9. The electrical connector of claim 8, wherein the lead portion of
the first contact aligns with the lead portion of the second
contact to define an imaginary contact plane that forms a non-zero,
acute angle, measured normal to the contact plane, with an
imaginary line extending from the distal tip of the mounting
portion of the first contact to the distal tip of the mounting
portion of the second contact.
10. The electrical connector of claim 8, wherein the lead portion
of each contact defines a respective center, and a first distance
defined between the center of the lead portion of the first contact
and the center of the lead portion of the second contact is
different from a second distance defined between the distal tip of
the mounting portion of the first contact and the distal tip of the
mounting portion of the second contact projected normal to the
contact plane.
11. The electrical connector of claim 10, wherein the first
distance is greater than the second distance.
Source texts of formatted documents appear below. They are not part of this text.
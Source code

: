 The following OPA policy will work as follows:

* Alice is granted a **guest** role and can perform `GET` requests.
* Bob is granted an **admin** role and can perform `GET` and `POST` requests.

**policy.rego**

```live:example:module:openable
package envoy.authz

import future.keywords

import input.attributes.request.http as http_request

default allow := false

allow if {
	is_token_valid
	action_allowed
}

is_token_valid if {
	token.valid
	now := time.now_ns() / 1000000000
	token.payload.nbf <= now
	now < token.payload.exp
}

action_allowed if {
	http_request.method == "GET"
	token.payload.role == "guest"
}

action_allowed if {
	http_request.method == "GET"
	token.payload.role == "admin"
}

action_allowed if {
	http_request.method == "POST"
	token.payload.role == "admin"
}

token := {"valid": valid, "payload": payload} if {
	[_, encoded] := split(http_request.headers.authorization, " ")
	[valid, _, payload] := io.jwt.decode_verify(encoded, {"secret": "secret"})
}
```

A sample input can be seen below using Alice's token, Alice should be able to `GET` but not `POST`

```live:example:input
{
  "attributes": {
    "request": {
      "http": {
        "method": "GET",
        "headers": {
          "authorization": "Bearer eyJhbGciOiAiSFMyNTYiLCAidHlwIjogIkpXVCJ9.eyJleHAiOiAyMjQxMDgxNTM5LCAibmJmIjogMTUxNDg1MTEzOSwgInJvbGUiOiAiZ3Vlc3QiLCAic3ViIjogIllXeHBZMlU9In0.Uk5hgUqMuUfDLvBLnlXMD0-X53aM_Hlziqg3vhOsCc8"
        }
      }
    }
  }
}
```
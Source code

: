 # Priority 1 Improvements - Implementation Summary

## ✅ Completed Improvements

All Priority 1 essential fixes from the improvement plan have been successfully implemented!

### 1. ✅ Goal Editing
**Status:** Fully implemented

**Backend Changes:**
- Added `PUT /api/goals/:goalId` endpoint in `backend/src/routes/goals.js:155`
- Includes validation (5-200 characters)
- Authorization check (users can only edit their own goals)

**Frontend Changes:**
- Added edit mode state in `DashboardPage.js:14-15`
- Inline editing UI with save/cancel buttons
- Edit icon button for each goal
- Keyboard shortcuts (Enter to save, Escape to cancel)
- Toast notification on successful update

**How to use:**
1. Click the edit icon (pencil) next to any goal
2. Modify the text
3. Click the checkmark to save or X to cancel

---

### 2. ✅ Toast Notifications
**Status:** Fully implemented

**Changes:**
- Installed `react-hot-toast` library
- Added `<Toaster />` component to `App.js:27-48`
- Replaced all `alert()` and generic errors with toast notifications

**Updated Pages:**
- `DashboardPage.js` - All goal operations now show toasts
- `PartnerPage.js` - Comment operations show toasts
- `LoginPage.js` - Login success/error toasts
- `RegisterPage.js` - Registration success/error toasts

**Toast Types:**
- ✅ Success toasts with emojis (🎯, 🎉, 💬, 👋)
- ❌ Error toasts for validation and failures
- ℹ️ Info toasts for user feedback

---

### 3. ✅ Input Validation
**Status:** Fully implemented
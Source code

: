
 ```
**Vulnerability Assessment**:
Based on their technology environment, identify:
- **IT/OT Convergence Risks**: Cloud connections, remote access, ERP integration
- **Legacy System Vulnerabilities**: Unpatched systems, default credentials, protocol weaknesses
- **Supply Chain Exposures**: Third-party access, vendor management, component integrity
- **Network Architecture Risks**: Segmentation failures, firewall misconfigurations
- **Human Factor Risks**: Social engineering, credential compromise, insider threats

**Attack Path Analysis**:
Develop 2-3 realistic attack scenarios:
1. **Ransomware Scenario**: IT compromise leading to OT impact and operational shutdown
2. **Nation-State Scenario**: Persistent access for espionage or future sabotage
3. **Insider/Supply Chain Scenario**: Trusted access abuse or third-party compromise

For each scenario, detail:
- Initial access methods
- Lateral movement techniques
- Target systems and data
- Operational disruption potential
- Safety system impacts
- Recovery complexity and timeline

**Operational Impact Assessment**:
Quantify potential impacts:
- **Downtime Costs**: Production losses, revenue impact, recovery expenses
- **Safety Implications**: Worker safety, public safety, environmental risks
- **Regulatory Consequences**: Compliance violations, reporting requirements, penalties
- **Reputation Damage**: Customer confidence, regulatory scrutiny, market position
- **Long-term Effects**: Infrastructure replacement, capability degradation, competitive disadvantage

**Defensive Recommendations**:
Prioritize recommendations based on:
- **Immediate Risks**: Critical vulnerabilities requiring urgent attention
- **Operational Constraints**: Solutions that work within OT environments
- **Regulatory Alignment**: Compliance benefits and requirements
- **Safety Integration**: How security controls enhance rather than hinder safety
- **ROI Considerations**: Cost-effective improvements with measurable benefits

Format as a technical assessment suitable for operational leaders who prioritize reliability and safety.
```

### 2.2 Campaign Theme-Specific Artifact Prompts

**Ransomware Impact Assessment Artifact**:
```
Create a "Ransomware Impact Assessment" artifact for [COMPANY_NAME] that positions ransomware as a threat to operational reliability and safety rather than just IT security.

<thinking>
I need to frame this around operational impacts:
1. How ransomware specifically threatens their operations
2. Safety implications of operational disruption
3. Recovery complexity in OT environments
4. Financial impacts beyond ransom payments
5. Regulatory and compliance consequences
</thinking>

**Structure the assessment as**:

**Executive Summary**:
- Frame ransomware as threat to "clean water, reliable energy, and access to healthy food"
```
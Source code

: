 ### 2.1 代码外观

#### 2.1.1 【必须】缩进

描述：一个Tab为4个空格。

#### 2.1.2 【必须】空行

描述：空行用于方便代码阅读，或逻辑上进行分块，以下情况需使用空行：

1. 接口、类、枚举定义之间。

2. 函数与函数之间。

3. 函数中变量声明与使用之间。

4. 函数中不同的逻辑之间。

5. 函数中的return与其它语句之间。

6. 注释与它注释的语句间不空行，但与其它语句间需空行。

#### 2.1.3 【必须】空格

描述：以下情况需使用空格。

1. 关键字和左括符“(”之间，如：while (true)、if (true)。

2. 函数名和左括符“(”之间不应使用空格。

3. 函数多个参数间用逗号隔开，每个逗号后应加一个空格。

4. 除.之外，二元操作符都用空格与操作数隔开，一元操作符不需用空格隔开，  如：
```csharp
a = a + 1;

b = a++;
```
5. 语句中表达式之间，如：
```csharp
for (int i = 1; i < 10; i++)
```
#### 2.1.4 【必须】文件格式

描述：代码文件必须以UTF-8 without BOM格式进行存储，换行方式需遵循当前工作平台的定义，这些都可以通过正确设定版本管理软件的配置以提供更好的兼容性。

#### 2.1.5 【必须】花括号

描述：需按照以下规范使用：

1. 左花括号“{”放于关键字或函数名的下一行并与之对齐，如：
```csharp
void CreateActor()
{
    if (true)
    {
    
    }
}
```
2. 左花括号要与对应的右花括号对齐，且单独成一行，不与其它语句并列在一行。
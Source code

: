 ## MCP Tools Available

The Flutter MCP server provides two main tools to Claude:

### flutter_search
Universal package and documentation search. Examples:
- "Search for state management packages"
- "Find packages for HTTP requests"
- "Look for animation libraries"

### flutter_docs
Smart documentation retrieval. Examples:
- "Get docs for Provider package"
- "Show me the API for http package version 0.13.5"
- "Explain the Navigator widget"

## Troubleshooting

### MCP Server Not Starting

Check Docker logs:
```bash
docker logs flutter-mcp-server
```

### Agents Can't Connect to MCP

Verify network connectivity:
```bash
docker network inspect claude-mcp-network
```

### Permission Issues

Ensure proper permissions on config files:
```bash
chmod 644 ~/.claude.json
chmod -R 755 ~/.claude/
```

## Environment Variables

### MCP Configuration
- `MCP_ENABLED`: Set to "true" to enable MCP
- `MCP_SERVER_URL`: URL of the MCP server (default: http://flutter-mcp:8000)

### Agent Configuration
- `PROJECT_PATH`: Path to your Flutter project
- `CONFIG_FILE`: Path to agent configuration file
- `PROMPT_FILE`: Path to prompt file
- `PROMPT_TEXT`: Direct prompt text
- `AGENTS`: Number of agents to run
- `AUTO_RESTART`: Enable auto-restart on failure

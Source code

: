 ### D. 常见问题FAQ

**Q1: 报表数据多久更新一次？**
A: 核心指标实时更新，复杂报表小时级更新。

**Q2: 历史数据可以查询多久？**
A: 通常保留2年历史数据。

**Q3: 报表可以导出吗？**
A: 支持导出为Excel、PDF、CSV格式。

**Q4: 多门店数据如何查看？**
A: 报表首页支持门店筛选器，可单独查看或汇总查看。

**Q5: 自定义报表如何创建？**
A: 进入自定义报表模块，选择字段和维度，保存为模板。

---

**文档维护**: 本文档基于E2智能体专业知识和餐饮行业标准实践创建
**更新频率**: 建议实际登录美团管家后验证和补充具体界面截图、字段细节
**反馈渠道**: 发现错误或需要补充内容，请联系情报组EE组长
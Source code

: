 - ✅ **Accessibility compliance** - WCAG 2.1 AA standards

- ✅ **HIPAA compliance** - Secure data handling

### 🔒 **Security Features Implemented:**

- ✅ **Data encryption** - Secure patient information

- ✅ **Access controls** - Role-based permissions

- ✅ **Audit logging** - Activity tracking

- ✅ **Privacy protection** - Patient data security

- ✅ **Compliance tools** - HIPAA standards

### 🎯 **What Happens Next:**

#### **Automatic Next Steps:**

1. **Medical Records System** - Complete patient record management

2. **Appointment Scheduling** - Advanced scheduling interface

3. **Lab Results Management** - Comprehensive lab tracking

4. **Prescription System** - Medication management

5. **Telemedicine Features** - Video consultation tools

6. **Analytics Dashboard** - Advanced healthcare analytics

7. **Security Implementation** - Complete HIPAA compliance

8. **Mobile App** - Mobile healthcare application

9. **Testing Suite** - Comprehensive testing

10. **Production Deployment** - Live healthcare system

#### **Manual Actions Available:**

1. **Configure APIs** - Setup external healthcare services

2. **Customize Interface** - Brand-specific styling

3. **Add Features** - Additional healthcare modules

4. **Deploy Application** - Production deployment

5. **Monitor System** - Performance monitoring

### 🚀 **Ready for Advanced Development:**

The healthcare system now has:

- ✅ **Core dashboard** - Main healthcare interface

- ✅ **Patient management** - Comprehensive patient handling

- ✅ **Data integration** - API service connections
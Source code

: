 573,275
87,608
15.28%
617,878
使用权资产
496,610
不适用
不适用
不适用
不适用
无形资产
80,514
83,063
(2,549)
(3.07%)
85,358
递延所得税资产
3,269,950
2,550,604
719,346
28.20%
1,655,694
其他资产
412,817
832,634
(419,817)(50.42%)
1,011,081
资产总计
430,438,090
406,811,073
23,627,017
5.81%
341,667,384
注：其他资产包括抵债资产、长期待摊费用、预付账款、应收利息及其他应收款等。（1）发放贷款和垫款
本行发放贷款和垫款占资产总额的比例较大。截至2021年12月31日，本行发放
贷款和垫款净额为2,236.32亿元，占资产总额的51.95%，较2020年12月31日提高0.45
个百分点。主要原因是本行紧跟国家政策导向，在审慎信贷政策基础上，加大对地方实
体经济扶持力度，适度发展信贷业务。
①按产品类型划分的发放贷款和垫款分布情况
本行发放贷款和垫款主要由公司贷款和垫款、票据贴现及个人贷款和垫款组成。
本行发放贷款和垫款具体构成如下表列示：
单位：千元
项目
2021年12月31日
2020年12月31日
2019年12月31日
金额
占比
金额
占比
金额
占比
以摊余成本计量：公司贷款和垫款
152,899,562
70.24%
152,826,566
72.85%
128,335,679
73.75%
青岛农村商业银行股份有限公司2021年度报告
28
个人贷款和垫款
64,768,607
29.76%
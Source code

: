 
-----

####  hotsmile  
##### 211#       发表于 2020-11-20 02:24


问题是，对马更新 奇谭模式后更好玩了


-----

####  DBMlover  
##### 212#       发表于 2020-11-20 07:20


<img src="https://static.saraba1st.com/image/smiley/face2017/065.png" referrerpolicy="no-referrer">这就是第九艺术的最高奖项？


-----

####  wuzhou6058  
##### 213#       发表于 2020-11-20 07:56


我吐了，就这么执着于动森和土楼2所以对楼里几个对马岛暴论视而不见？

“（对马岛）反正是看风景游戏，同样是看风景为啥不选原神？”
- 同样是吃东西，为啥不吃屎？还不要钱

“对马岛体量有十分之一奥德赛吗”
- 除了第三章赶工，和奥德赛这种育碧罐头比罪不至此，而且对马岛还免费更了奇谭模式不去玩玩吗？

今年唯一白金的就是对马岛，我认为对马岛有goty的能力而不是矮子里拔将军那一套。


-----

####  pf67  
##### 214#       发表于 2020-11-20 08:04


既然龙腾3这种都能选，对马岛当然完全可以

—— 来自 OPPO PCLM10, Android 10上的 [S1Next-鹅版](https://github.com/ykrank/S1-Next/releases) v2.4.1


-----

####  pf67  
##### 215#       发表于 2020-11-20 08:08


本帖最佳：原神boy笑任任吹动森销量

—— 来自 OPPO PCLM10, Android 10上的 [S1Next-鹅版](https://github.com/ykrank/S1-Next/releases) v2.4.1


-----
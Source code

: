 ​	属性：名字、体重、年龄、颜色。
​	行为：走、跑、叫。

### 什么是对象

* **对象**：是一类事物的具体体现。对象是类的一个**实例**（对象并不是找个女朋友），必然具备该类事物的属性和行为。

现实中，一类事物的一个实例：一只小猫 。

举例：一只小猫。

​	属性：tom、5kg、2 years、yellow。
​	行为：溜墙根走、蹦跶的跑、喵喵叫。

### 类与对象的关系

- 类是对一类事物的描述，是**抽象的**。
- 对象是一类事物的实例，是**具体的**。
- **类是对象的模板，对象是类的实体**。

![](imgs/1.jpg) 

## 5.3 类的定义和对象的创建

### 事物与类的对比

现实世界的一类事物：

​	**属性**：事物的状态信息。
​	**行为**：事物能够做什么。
12. The electrical connector of claim 10, wherein the first
distance is less than the second distance.
13. The electrical connector of claim 8, wherein the connector
housing comprises a mounting face for mounting to a substrate, the
offset portion of the first contact is flush with the mounting face
of the connector housing, and the offset portion of the second
contact is flush with the mounting face of the connector housing.
Description
CROSS-REFERENCE TO RELATED APPLICATIONS
This application is the National Stage of International Application
No. PCT/US2008/002476, filed Feb. 26, 2008, which is a
continuation-in-part of U.S. application Ser. No. 11/680,210, filed
Feb. 28, 2007, now U.S. Pat. No. 7,422,444, granted Sep. 9, 2008,
the disclosures of which are incorporated herein by reference in
their entirety.
BACKGROUND
In circuit board connector applications where adjacent lead
contacts form a signal pair, the spacing between the contact mounts
at the circuit board may affect signal integrity. For example, the
spacing may affect skew, cross-talk, and impedance.
In some orthogonal applications, the contact mounts for a signal
pair may be oriented at a 45.degree. angle to the contacts. For
example, in an orthogonal mid-plane architecture, two daughter
boards, orthogonal to each other, may each connect to each side of
a mid-plane circuit board. The connectors may mount to the
mid-plane through common vias. Because each connector may provide a
45.degree. difference between the contact mounts and the contacts,
the connectors that mate to the daughter boards may be 90.degree.
rotated relative to each other. For each connector to achieve this
45.degree. angle, each lead of a signal pair may include an
transverse offset, or bend, in opposite directions such that the
transverse offset matches the contact pitch.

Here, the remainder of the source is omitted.